__Instructions for the task__. What lines below include the string "userCredential"? Pick them out and copy them.

Records from a data source
Content starts
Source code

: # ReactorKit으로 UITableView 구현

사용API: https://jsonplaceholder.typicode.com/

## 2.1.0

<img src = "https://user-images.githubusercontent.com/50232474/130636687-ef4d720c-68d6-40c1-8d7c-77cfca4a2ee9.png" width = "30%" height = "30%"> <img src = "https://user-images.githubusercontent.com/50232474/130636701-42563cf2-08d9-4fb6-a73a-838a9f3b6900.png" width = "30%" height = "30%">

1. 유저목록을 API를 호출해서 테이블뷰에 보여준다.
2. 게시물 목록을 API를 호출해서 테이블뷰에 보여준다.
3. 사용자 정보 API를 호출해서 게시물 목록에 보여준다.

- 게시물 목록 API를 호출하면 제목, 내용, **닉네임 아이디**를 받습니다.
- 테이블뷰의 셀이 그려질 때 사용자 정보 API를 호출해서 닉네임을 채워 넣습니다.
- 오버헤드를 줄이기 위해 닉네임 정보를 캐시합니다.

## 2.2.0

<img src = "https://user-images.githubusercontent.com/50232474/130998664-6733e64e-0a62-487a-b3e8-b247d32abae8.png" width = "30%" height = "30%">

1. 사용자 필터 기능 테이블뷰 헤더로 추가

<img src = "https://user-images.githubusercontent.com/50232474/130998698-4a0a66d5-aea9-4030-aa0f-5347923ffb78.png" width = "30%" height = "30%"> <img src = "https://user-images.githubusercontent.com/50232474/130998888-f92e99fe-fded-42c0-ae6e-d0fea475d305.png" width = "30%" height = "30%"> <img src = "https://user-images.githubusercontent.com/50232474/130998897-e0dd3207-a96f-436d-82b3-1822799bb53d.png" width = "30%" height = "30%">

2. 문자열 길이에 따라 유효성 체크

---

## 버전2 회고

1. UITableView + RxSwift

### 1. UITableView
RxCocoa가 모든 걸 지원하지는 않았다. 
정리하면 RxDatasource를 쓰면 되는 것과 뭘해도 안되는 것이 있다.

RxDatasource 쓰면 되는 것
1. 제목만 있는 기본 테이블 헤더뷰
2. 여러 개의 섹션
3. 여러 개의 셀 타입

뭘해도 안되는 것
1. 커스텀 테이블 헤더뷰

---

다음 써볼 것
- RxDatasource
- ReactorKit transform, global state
Content ends
Content starts
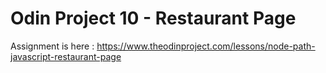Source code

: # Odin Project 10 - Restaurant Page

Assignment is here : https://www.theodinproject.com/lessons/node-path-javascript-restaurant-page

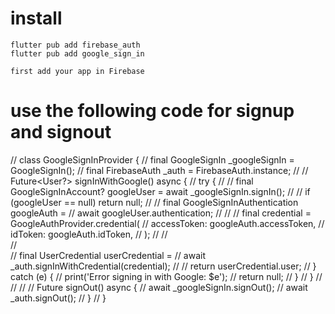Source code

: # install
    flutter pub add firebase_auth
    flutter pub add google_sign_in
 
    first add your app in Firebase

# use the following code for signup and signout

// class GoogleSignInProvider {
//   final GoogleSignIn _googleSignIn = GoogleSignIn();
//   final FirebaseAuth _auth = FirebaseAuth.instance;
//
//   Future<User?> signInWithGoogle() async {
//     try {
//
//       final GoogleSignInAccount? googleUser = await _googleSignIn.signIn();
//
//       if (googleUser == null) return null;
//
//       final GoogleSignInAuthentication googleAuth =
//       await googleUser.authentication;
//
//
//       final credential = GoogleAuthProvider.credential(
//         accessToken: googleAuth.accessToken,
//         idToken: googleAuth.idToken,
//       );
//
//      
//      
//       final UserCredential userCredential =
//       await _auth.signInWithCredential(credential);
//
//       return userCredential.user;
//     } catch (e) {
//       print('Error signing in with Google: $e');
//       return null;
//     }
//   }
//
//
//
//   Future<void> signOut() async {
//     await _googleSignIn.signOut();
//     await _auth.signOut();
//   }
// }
Content ends
Content starts
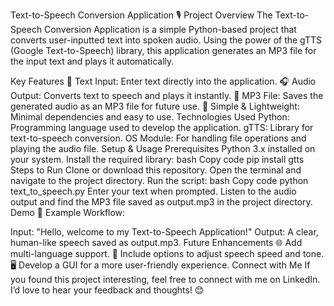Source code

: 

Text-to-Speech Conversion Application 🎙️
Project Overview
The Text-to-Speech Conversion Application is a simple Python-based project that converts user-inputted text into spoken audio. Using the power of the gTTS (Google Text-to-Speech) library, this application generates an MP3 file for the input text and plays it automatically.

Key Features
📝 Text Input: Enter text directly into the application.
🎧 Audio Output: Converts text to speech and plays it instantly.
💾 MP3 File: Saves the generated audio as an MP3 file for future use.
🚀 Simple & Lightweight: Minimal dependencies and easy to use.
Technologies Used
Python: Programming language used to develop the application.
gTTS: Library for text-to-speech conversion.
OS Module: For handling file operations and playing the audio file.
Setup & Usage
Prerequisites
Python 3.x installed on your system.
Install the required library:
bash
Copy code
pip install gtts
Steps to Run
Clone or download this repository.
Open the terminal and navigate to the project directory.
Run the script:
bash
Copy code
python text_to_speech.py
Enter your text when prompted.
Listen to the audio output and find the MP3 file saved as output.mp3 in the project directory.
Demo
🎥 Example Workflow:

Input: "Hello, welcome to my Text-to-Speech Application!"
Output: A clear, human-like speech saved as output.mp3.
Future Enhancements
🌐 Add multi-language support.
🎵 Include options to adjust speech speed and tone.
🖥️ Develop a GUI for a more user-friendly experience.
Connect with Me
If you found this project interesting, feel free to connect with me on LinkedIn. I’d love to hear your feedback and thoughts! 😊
Content ends
__Task answer__.
//       final UserCredential userCredential =
//       return userCredential.user;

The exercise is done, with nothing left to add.